SQL query to find a row with a specific number of associations

Question

Using Postgres I have a schema that has conversations and conversationUsers. Each conversation has many conversationUsers. I want to be able to find the conversation that has the exactly specified number of conversationUsers. In other words, provided an array of userIds (say, [1, 4, 6]) I want to be able to find the conversation that contains only those users, and no more.

So far I've tried this:

SELECT c."conversationId"
FROM "conversationUsers" c
WHERE c."userId" IN (1, 4)
GROUP BY c."conversationId"
HAVING COUNT(c."userId") = 2;

Unfortunately, this also seems to return conversations which include these 2 users among others. (For example, it returns a result if the conversation also includes "userId" 5).

It would be helpful to provide your version of Postgres, minimum table definition and some sample rows to test with. — Erwin Brandstetter, Nov 10 '18 at 03:23
Hi. This is a faq. Please always google many clear, concise & specific versions/phrasings of your question/problem/goal with & without your particular strings/names & read many answers. Add relevant keywords you discover to your searches. If you don't find an answer then post, using 1 variant search as title & keywords for tags. See the downvote arrow mouseover text. When you do have a non-duplicate code question to post please read & act on [mcve]. — philipxy, Nov 10 '18 at 07:22

Erwin Brandstetter · Accepted Answer · 2022-09-18T19:57:11.480

This is a case of relational-division - with the added special requirement that the same conversation shall have no additional users.

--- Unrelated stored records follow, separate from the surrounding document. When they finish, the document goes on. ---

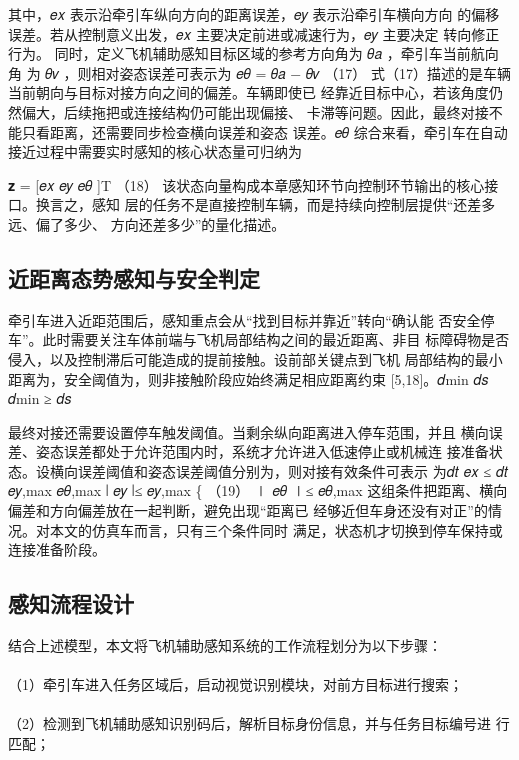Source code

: 其中，𝑒𝑥 表示沿牵引车纵向方向的距离误差，𝑒𝑦 表示沿牵引车横向方向
的偏移误差。若从控制意义出发，𝑒𝑥 主要决定前进或减速行为，𝑒𝑦 主要决定
转向修正行为。
同时，定义飞机辅助感知目标区域的参考方向角为 𝜃𝑎 ，牵引车当前航向角
为 𝜃𝑣 ，则相对姿态误差可表示为
𝑒𝜃 = 𝜃𝑎 − 𝜃𝑣                    （17）
式（17）描述的是车辆当前朝向与目标对接方向之间的偏差。车辆即使已
经靠近目标中心，若该角度仍然偏大，后续拖把或连接结构仍可能出现偏接、
卡滞等问题。因此，最终对接不能只看距离，还需要同步检查横向误差和姿态
误差。𝑒𝜃
综合来看，牵引车在自动接近过程中需要实时感知的核心状态量可归纳为






𝐳 = [𝑒𝑥   𝑒𝑦   𝑒𝜃 ]T   （18）
该状态向量构成本章感知环节向控制环节输出的核心接口。换言之，感知
层的任务不是直接控制车辆，而是持续向控制层提供“还差多远、偏了多少、
方向还差多少”的量化描述。
\subsection{近距离态势感知与安全判定}
牵引车进入近距范围后，感知重点会从“找到目标并靠近”转向“确认能
否安全停车”。此时需要关注车体前端与飞机局部结构之间的最近距离、非目
标障碍物是否侵入，以及控制滞后可能造成的提前接触。设前部关键点到飞机
局部结构的最小距离为，安全阈值为，则非接触阶段应始终满足相应距离约束
[5,18]。𝑑min 𝑑𝑠 𝑑min ≥ 𝑑𝑠


最终对接还需要设置停车触发阈值。当剩余纵向距离进入停车范围，并且
横向误差、姿态误差都处于允许范围内时，系统才允许进入低速停止或机械连
接准备状态。设横向误差阈值和姿态误差阈值分别为，则对接有效条件可表示
为𝑑𝑡 𝑒𝑥 ≤ 𝑑𝑡
𝑒𝑦,max 𝑒𝜃,max
∣ 𝑒𝑦 ∣≤ 𝑒𝑦,max
\{                    （19）
∣ 𝑒𝜃 ∣≤ 𝑒𝜃,max
这组条件把距离、横向偏差和方向偏差放在一起判断，避免出现“距离已
经够近但车身还没有对正”的情况。对本文的仿真车而言，只有三个条件同时
满足，状态机才切换到停车保持或连接准备阶段。


\subsection{感知流程设计}
结合上述模型，本文将飞机辅助感知系统的工作流程划分为以下步骤：
\paragraph{} （1）牵引车进入任务区域后，启动视觉识别模块，对前方目标进行搜索；
\paragraph{} （2）检测到飞机辅助感知识别码后，解析目标身份信息，并与任务目标编号进
行匹配；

Assuming the PK of table "conversationUsers" is on ("userId", "conversationId"), which enforces uniqueness of combinations, NOT NULL and also provides the essential index for performance implicitly. Columns of the multicolumn PK in this order. Ideally, you have another index on ("conversationId", "userId"). See:

Is a composite index also good for queries on the first field?

For the basic query, there is the "brute force" approach to count the number of matching users for all conversations of all given users and then filter the ones matching all given users. OK for small tables and/or only short input arrays and/or few conversations per user, but doesn't scale well:

SELECT "conversationId"
FROM   "conversationUsers" c
WHERE  "userId" = ANY ('{1,4,6}'::int[])
GROUP  BY 1
HAVING count(*) = array_length('{1,4,6}'::int[], 1)
AND    NOT EXISTS (
   SELECT FROM "conversationUsers"
   WHERE  "conversationId" = c."conversationId"
   AND    "userId" <> ALL('{1,4,6}'::int[])
   );

Eliminating conversations with additional users with a NOT EXISTS anti-semi-join. More:

How do I (or can I) SELECT DISTINCT on multiple columns?

Alternative techniques:

Select rows which are not present in other table

There are various other, (much) faster relational-division query techniques. But the fastest ones are not well suited for a dynamic number of user IDs.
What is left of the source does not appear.